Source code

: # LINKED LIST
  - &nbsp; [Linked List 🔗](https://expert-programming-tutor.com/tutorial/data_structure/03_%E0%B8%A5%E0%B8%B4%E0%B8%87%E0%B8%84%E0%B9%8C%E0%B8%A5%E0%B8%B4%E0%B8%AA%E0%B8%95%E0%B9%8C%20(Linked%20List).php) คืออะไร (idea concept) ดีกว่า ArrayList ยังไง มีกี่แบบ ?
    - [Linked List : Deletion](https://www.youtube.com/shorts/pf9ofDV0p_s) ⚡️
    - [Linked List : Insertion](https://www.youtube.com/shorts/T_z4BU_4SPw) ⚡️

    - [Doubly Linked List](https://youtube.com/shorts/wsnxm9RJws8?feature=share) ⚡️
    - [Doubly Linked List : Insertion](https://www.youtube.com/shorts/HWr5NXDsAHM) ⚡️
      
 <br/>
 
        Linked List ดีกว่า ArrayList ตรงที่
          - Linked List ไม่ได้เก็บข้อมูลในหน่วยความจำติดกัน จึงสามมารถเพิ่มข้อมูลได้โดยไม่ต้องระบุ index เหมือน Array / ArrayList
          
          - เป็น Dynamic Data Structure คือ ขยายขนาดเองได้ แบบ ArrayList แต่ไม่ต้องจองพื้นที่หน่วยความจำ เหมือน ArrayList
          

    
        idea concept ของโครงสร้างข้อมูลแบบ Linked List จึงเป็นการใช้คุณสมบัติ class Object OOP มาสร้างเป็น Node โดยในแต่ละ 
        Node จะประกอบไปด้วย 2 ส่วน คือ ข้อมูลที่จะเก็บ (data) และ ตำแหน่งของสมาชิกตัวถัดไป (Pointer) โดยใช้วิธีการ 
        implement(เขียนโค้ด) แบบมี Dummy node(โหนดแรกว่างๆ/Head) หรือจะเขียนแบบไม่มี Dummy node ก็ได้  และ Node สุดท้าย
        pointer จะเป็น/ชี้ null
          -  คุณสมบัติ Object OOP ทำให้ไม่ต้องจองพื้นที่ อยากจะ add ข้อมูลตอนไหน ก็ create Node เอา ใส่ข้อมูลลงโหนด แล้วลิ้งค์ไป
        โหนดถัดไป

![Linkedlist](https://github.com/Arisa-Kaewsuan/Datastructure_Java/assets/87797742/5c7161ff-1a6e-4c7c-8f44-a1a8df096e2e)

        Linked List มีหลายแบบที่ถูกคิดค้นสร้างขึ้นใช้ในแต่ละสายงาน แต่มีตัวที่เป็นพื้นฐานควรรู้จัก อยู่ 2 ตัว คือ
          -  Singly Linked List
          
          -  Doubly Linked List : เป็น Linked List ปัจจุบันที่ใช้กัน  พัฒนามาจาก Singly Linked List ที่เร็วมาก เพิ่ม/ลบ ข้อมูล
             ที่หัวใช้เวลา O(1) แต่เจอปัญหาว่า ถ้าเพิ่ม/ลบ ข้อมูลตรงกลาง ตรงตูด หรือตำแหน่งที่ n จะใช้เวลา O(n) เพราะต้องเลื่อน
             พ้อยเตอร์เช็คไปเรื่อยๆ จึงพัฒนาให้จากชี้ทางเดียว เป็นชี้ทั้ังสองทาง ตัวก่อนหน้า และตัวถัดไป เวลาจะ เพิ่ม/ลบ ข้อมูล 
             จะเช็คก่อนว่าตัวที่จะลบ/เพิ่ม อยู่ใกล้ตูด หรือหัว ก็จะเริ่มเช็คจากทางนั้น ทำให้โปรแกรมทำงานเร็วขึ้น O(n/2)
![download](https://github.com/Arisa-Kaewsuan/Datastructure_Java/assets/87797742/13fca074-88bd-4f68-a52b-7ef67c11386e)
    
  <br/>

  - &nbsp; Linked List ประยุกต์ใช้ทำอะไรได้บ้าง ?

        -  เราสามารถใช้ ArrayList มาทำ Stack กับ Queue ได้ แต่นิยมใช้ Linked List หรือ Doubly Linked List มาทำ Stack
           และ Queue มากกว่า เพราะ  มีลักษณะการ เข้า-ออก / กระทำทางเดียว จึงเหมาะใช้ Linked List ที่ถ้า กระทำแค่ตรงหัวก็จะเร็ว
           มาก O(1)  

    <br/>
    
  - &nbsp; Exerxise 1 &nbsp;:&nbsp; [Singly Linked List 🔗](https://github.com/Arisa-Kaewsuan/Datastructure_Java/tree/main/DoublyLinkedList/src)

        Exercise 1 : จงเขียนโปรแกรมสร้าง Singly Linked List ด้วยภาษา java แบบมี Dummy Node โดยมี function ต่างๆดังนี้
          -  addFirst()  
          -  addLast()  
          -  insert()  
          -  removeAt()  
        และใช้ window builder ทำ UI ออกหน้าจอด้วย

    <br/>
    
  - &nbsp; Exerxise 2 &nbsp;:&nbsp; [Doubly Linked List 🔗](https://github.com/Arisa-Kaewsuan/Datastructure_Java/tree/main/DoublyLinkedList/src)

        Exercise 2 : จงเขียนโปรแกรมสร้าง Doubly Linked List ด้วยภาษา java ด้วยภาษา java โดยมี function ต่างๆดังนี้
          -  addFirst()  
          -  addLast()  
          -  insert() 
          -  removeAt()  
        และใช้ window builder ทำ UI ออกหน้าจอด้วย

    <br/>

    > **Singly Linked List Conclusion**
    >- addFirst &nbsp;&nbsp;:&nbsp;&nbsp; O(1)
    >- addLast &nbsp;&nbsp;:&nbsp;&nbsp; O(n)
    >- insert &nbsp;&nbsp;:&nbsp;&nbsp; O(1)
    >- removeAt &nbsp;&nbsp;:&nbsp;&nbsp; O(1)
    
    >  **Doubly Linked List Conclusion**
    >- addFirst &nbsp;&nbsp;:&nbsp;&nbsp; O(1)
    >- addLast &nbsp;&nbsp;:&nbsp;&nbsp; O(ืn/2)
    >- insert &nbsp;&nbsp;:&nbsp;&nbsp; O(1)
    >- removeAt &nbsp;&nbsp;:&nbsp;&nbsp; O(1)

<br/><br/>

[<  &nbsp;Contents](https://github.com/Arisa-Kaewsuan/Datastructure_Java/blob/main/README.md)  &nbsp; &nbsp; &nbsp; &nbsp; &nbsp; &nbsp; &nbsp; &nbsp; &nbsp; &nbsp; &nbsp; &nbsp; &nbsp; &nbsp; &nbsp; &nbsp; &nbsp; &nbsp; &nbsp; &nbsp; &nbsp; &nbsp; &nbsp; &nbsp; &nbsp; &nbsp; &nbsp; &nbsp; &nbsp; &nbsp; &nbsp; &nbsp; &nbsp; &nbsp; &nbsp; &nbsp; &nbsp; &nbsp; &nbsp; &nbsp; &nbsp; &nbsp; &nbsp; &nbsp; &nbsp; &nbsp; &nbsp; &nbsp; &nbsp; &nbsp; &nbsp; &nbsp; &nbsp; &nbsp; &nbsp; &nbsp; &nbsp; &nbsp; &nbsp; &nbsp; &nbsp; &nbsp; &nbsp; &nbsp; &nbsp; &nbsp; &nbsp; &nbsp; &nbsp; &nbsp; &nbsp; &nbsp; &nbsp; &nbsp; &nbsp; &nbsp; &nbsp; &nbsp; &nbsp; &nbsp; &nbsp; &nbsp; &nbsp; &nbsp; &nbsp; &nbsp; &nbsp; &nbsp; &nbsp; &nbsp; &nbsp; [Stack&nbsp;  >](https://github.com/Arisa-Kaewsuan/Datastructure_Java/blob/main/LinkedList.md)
####################
## To do
Go through the records and show every line with the string "จะเร" in it.

## Task output
             จะเช็คก่อนว่าตัวที่จะลบ/เพิ่ม อยู่ใกล้ตูด หรือหัว ก็จะเริ่มเช็คจากทางนั้น ทำให้โปรแกรมทำงานเร็วขึ้น O(n/2)
           และ Queue มากกว่า เพราะ  มีลักษณะการ เข้า-ออก / กระทำทางเดียว จึงเหมาะใช้ Linked List ที่ถ้า กระทำแค่ตรงหัวก็จะเร็ว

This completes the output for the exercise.